LIVING MATERIAL

The colonies are profusely branched, and between 10 and 15 cm. in height. The hydranths have a trumpet-shaped hypostome surrounded by a single row of about 20 filiform tentacles. They are very common on piles or docks in shallow water.

A. Care of Adults: Colonies should be provided with adequate supplies of fresh sea water.

B. Methods of Observation: The release of planulae from ripe colonies occurs about mid-day, if the colonies are collected in the morning. Few larvae can be obtained from colonies collected late in the afternoon.

Eggs dissected from the gonophores will not cleave normally; if a study of normal development is desired, it is necessary to clip off not only the intact gonophore but also a considerable portion of the hydroid colony.

NORMAL DEVELOPMENT

A. Asexual Reproduction: The gonosomes are rudimentary, sessile medusaforms or gonophores, borne at the bases of special hydranths which lose their tentacles and degenerate during the period in which the gonophores are ripening. The gonophores are strikingly different in the two sexes. The "female" colonies bear loose irregular tufts of sporosacs attached to the stems, each ripe sporosac being bright orange in color. "Male" colonies bear strings of light pink sporosacs (two to four or more per string), radiating like the spokes of a wheel from a common point on the base of the degenerate hydranth. Hyman (1940) shows illustrations of the gonophores; the paper of Goette (1907) may be consulted for the details of gonophore development.

B. Sexual Reproduction: The eggs are fertilized within the gonophores; they are large (230 microns in diameter) and very opaque, due to the presence of a large supply of orange-colored yolk. The details of cleavage can be ascertained only by histological study, but it has been shown that cleavage is very similar to that of insects and crustaceans, involving the formation of yolk-pyramids and an early period during which nuclear, but not cytoplasmic, divisions occur. Following a migration of nuclei to the surface of the syncytial mass, an outer layer of ectoderm is cut off. The inner mass remains syncytial for a considerable period of time and the endoderm is not fully differentiated until the time of metamorphosis.

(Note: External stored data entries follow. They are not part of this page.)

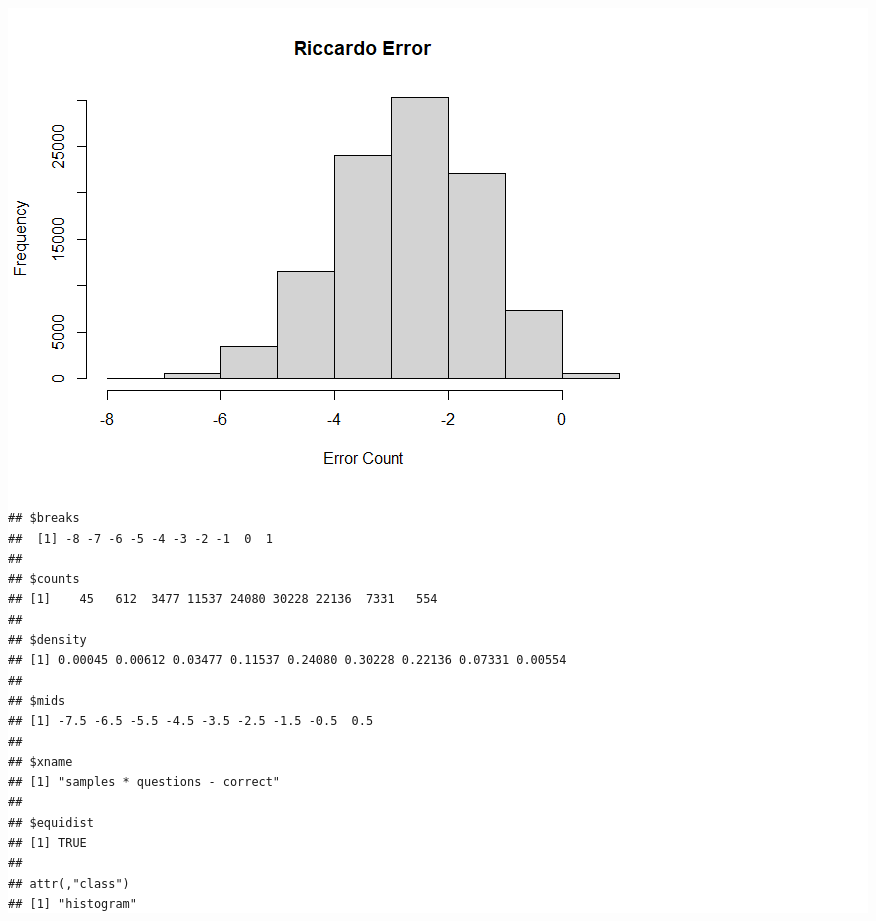 ![](assignment-2-last-document_files/figure-gfm/unnamed-chunk-5-3.png)

    ## $breaks
    ##  [1] -8 -7 -6 -5 -4 -3 -2 -1  0  1
    ## 
    ## $counts
    ## [1]    45   612  3477 11537 24080 30228 22136  7331   554
    ## 
    ## $density
    ## [1] 0.00045 0.00612 0.03477 0.11537 0.24080 0.30228 0.22136 0.07331 0.00554
    ## 
    ## $mids
    ## [1] -7.5 -6.5 -5.5 -4.5 -3.5 -2.5 -1.5 -0.5  0.5
    ## 
    ## $xname
    ## [1] "samples * questions - correct"
    ## 
    ## $equidist
    ## [1] TRUE
    ## 
    ## attr(,"class")
    ## [1] "histogram"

C. Later Stages of Development and Metamorphosis: When first liberated, the ciliated planulae are elongated and pyriform; however, they become slender after a few hours of free-swimming existence. They show a marked positive phototropism when they are first released, but this later declines. Fixation normally occurs after two or three days; the broader aboral pole is attached to the surface and fixed there by a slimy secretion. Metamorphosis is completed in 12 to 24 hours.

For details of cleavage and planula formation, see the paper by Hargitt (1904); metamorphosis is described by Hargitt (1904), and by Allman (1871).

ALLMAN, J. G., 1871. A monograph of the gymnoblastic or tubularian hydroids. London, The Ray Society.

BERRILL, N. J., 1952. Growth and form in gymnoblastic hydroids. II. Sexual and asexual reproduction in Rathkea. III. Hydranth and gonophore development in: Pennaria and Acaulis. IV. Relative growth in Eudendrium. J. Morph., 90: 1-32.

GOETTE, A., 1907. Vergleichende Entwicklungsgeschichte der Geschlechtsindividuen der Hydropolypen. Zeitschr. f. wiss. Zool., 87: 1-336.

HARGITT, C. W., 1889. Origin of sex-cells in Eudendrium. Proc. Amer. Assoc. Adv. Sci., 1889.

HARGITT, C. W., 1904. The early development of Eudendrium. Zool. Jahrb. abt. Anat. u. Ontog., 20: 257-276.

HYMAN, L. H., 1940. The Invertebrates: Protozoa through Ctenophora. McGraw-Hill Book Co., New York.